== Task item ==
Go through the entries below and work out how many lines include "will"; give only that number.

==== Input data

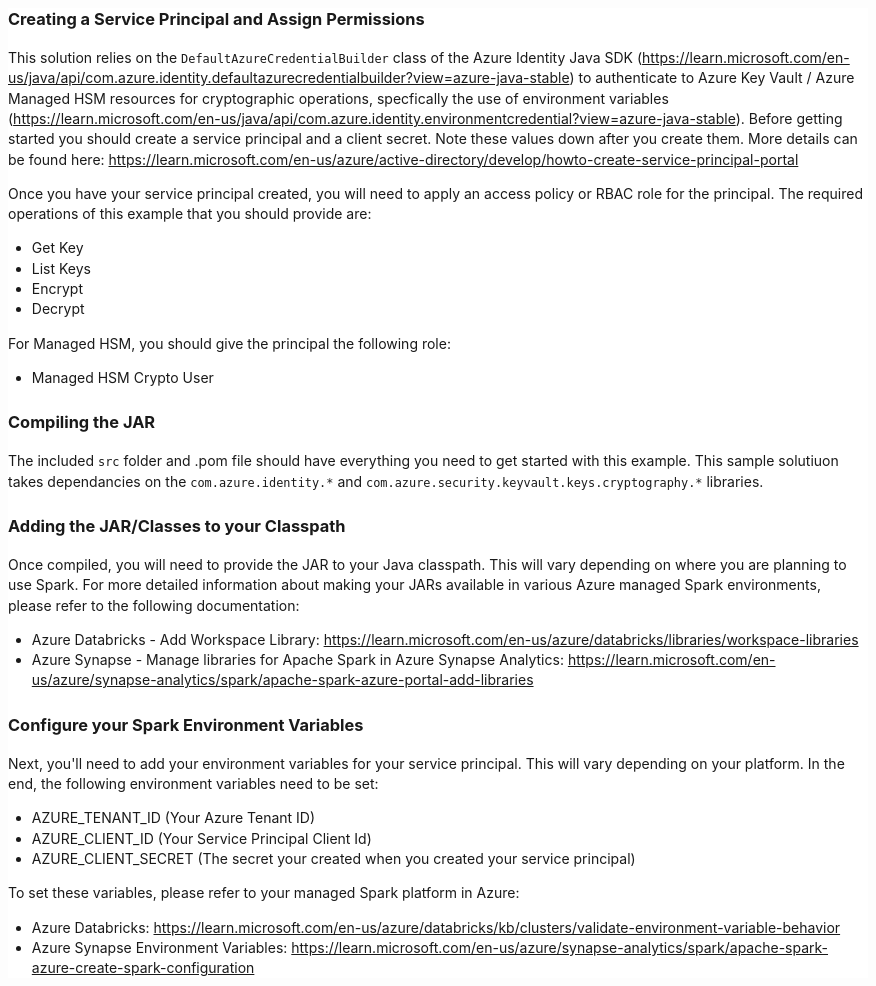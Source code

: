 ### Creating a Service Principal and Assign Permissions

This solution relies on the ```DefaultAzureCredentialBuilder``` class of the Azure Identity Java SDK (https://learn.microsoft.com/en-us/java/api/com.azure.identity.defaultazurecredentialbuilder?view=azure-java-stable) to authenticate to Azure Key Vault / Azure Managed HSM resources for cryptographic operations, specfically the use of environment variables (https://learn.microsoft.com/en-us/java/api/com.azure.identity.environmentcredential?view=azure-java-stable). Before getting started you should create a service principal and a client secret. Note these values down after you create them. More details can be found here: https://learn.microsoft.com/en-us/azure/active-directory/develop/howto-create-service-principal-portal

Once you have your service principal created, you will need to apply an access policy or RBAC role for the principal. The required operations of this example that you should provide are:

* Get Key
* List Keys
* Encrypt
* Decrypt

For Managed HSM, you should give the principal the following role:

* Managed HSM Crypto User

### Compiling the JAR

The included ```src``` folder and .pom file should have everything you need to get started with this example. This sample solutiuon takes dependancies on the ```com.azure.identity.*``` and ```com.azure.security.keyvault.keys.cryptography.*``` libraries.

### Adding the JAR/Classes to your Classpath

Once compiled, you will need to provide the JAR to your Java classpath. This will vary depending on where you are planning to use Spark. For more detailed information about making your JARs available in various Azure managed Spark environments, please refer to the following documentation:

* Azure Databricks - Add Workspace Library: https://learn.microsoft.com/en-us/azure/databricks/libraries/workspace-libraries
* Azure Synapse - Manage libraries for Apache Spark in Azure Synapse Analytics: https://learn.microsoft.com/en-us/azure/synapse-analytics/spark/apache-spark-azure-portal-add-libraries

### Configure your Spark Environment Variables

Next, you'll need to add your environment variables for your service principal. This will vary depending on your platform. In the end, the following environment variables need to be set:

* AZURE_TENANT_ID (Your Azure Tenant ID)
* AZURE_CLIENT_ID (Your Service Principal Client Id)
* AZURE_CLIENT_SECRET (The secret your created when you created your service principal)

To set these variables, please refer to your managed Spark platform in Azure:

* Azure Databricks: https://learn.microsoft.com/en-us/azure/databricks/kb/clusters/validate-environment-variable-behavior
* Azure Synapse Environment Variables: https://learn.microsoft.com/en-us/azure/synapse-analytics/spark/apache-spark-azure-create-spark-configuration
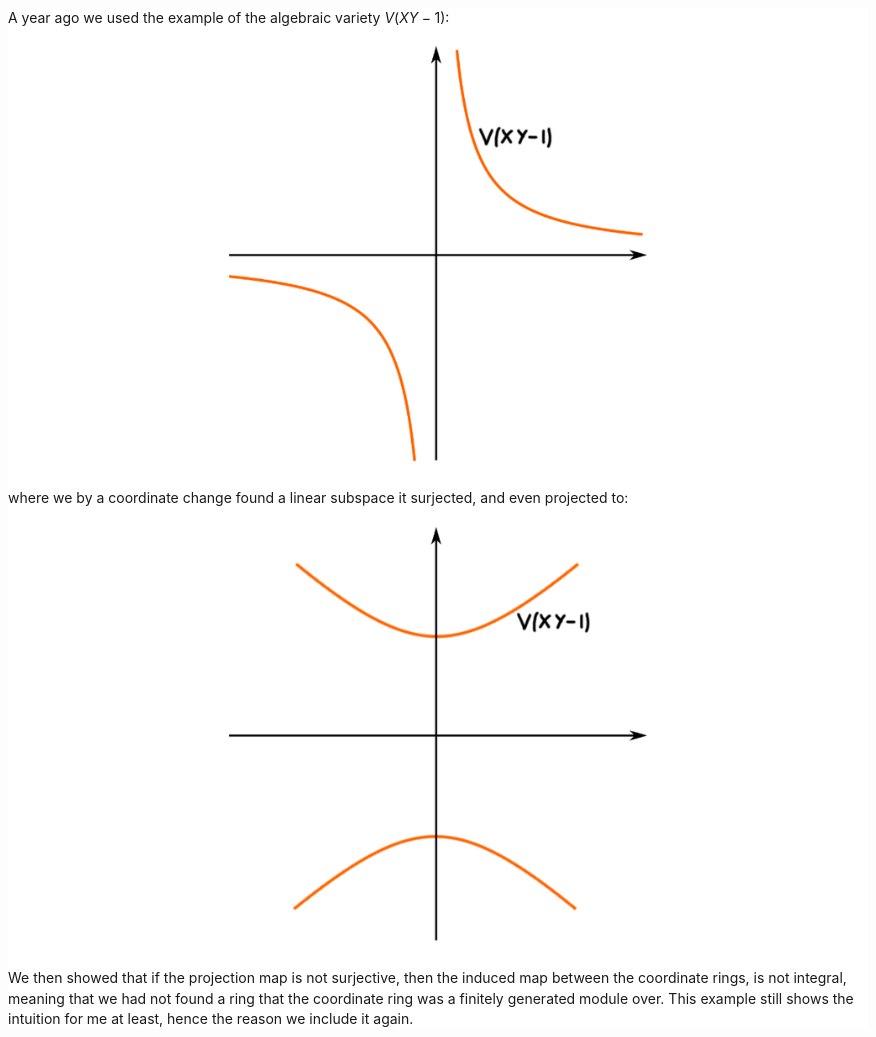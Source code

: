 A year ago we used the example of the algebraic variety $V(XY-1)$:

![Error loading picture](images/hyperbola1.png)

where we by a coordinate change found a linear subspace it surjected, and even projected to:

![Error loading picture](images/hyperbola2.png)

We then showed that if the projection map is not surjective, then the induced map between the coordinate rings, is not integral, meaning that we had not found a ring that the coordinate ring was a finitely generated module over. This example still shows the intuition for me at least, hence the reason we include it again.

========

== Task output ==
3